Foi aqui, resolvendo uma mórbida propulsão rítmica – tão em voga nos Cure, Siouxsie And The
Banshees ou nos P.I.L. –, modelar implosão de centros tonais e uma tóxica propensão para o
épico, que os Cocteau Twins produziram matéria capaz de desafiar o tempo e a História. E, ganhando confiança para despir as canções de estratos, sedimentos e previsíveis erupções melódicas, permitiram na nominal fantasia de Treasure – entre espirais de efeitos nas guitarras de Robin Guthrie, programações rítmicas de impacto narrativo pontilhadas por espanta-espíritos e o ondulante baixo de Simon Raymonde – a revelação total da voz de Elizabeth Fraser. Dizer que soava a alguém com rigorosa dieta folk inspirada no mais infantil de Kate Bush e no mais espectral de Siouxsie Sioux pecava por defeito – daí a referências na imprensa à “voz de Deus” foi um passo. Refugiou-se numa timidez que mais
depressa a empurrou para sons do que para palavras – e, num código secreto estranhamente
descritivo e feminino, falou de ninfas, santas, deusas e poetas.
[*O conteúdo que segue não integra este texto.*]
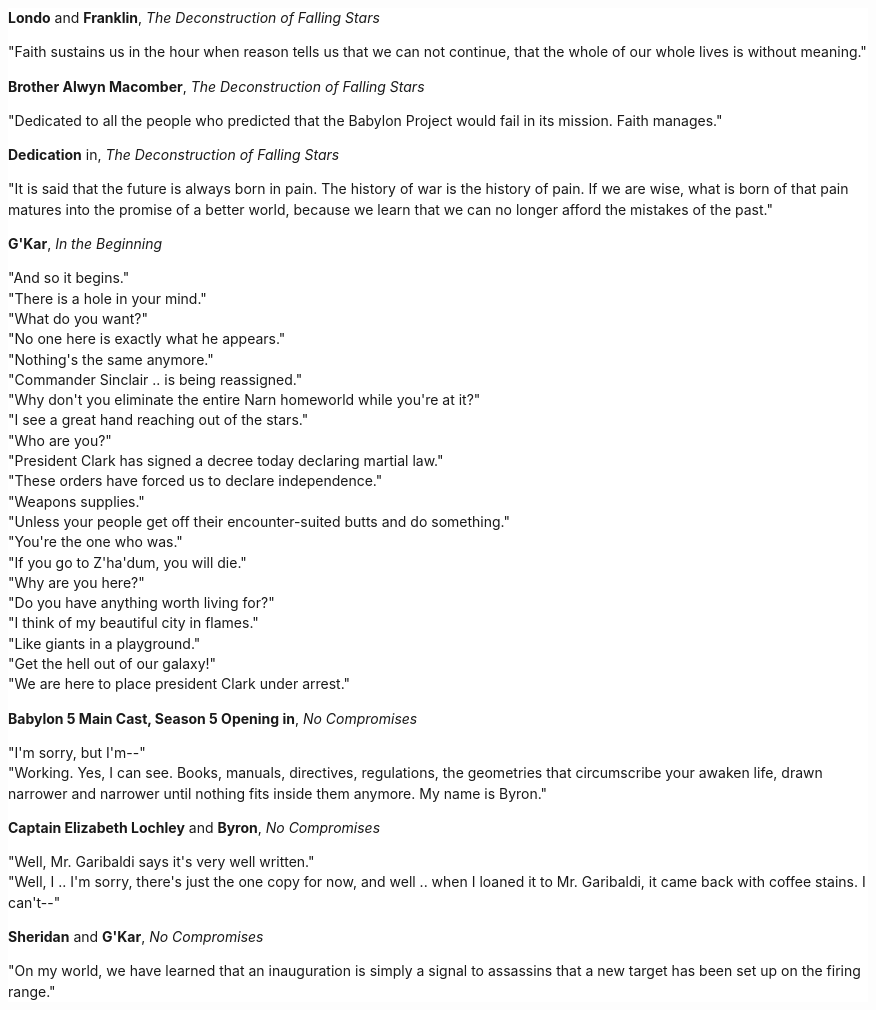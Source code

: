 **Londo** and **Franklin**, _The Deconstruction of Falling Stars_

"Faith sustains us in the hour when reason tells us that we can not continue, that the whole of our whole lives is without meaning."

**Brother Alwyn Macomber**, _The Deconstruction of Falling Stars_

"Dedicated to all the people who predicted that the Babylon Project would fail in its mission. Faith manages."

**Dedication** in, _The Deconstruction of Falling Stars_

"It is said that the future is always born in pain. The history of war is the history of pain. If we are wise, what is born of that pain matures into the promise of a better world, because we learn that we can no longer afford the mistakes of the past."

**G'Kar**, _In the Beginning_

"And so it begins."  
"There is a hole in your mind."  
"What do you want?"  
"No one here is exactly what he appears."  
"Nothing's the same anymore."  
"Commander Sinclair .. is being reassigned."  
"Why don't you eliminate the entire Narn homeworld while you're at it?"  
"I see a great hand reaching out of the stars."  
"Who are you?"  
"President Clark has signed a decree today declaring martial law."  
"These orders have forced us to declare independence."  
"Weapons supplies."  
"Unless your people get off their encounter-suited butts and do something."  
"You're the one who was."  
"If you go to Z'ha'dum, you will die."  
"Why are you here?"  
"Do you have anything worth living for?"  
"I think of my beautiful city in flames."  
"Like giants in a playground."  
"Get the hell out of our galaxy!"  
"We are here to place president Clark under arrest."

**Babylon 5 Main Cast, Season 5 Opening in**, _No Compromises_

"I'm sorry, but I'm--"  
"Working. Yes, I can see. Books, manuals, directives, regulations, the geometries that circumscribe your awaken life, drawn narrower and narrower until nothing fits inside them anymore. My name is Byron."

**Captain Elizabeth Lochley** and **Byron**, _No Compromises_

"Well, Mr. Garibaldi says it's very well written."  
"Well, I .. I'm sorry, there's just the one copy for now, and well .. when I loaned it to Mr. Garibaldi, it came back with coffee stains. I can't--"

**Sheridan** and **G'Kar**, _No Compromises_

"On my world, we have learned that an inauguration is simply a signal to assassins that a new target has been set up on the firing range."
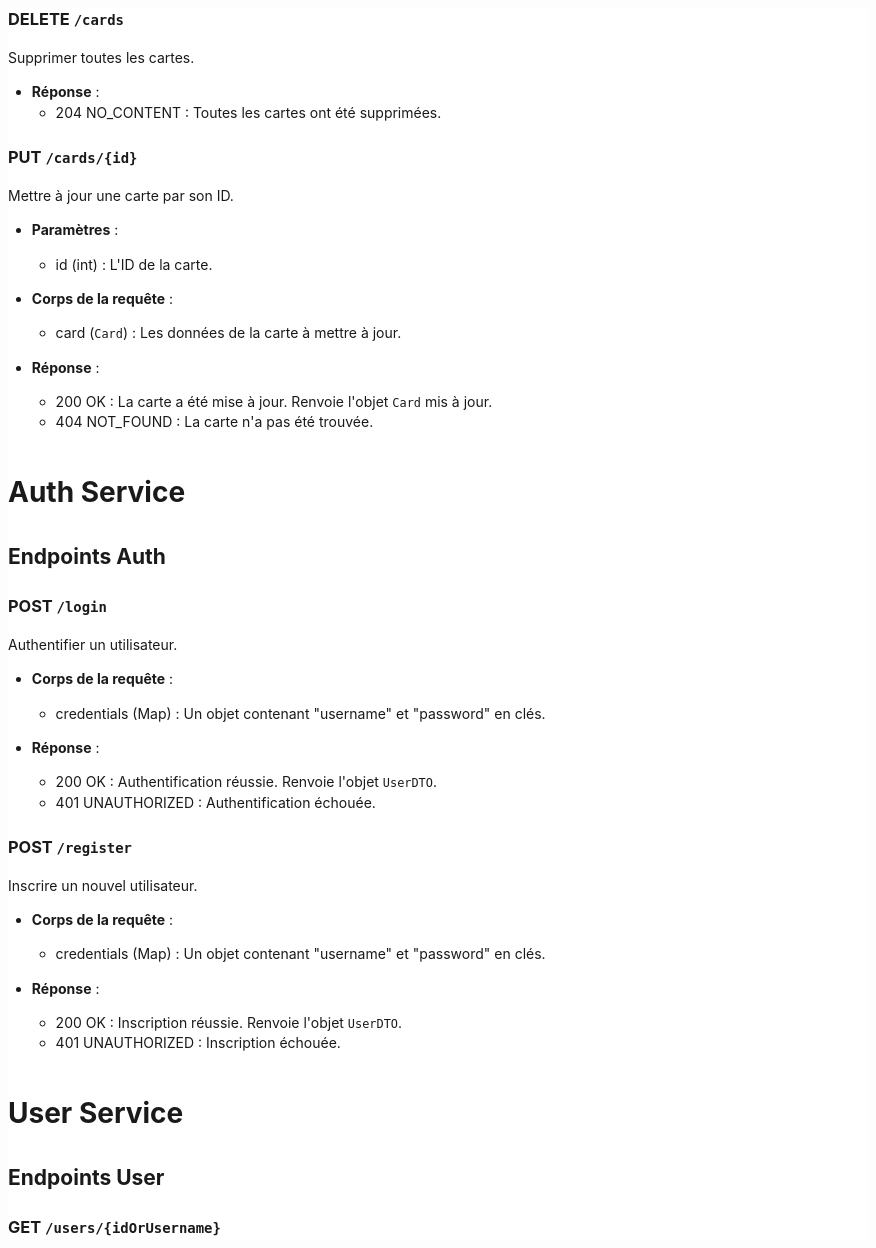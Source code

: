 ### DELETE `/cards`

Supprimer toutes les cartes.

- **Réponse** :
  - 204 NO_CONTENT : Toutes les cartes ont été supprimées.

### PUT `/cards/{id}`

Mettre à jour une carte par son ID.

- **Paramètres** :
  - id (int) : L'ID de la carte.

- **Corps de la requête** :
  - card (`Card`) : Les données de la carte à mettre à jour.

- **Réponse** :
  - 200 OK : La carte a été mise à jour. Renvoie l'objet `Card` mis à jour.
  - 404 NOT_FOUND : La carte n'a pas été trouvée.

# Auth Service

## Endpoints Auth

### POST `/login`

Authentifier un utilisateur.

- **Corps de la requête** :
  - credentials (Map) : Un objet contenant "username" et "password" en clés.

- **Réponse** :
  - 200 OK : Authentification réussie. Renvoie l'objet `UserDTO`.
  - 401 UNAUTHORIZED : Authentification échouée.

### POST `/register`

Inscrire un nouvel utilisateur.

- **Corps de la requête** :
  - credentials (Map) : Un objet contenant "username" et "password" en clés.

- **Réponse** :
  - 200 OK : Inscription réussie. Renvoie l'objet `UserDTO`.
  - 401 UNAUTHORIZED : Inscription échouée.

# User Service

## Endpoints User

### GET `/users/{idOrUsername}`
Entre os singles Tiny Dynamite e Love’s Easy Tears e os álbuns Victorialand e The Moon And The Melodies (este com Harold Budd ao piano), tudo haveria de se transformar num pastoral exercício acústico até se dissolver na sua própria fórmula. Os anos responderam à questão que levantavam ao sexto álbum (Heaven Or Las Vegas). Ou melhor – tal como outro ícone vocal da década, Lisa Gerrard –, Fraser ficou entre o céu e Hollywood. Mas não é de estranhar que tenha cantado os lamentos dos elfos de The Lord Of Rings (O Senhor dos Anéis) – afinal, ela praticamente inventou a Língua.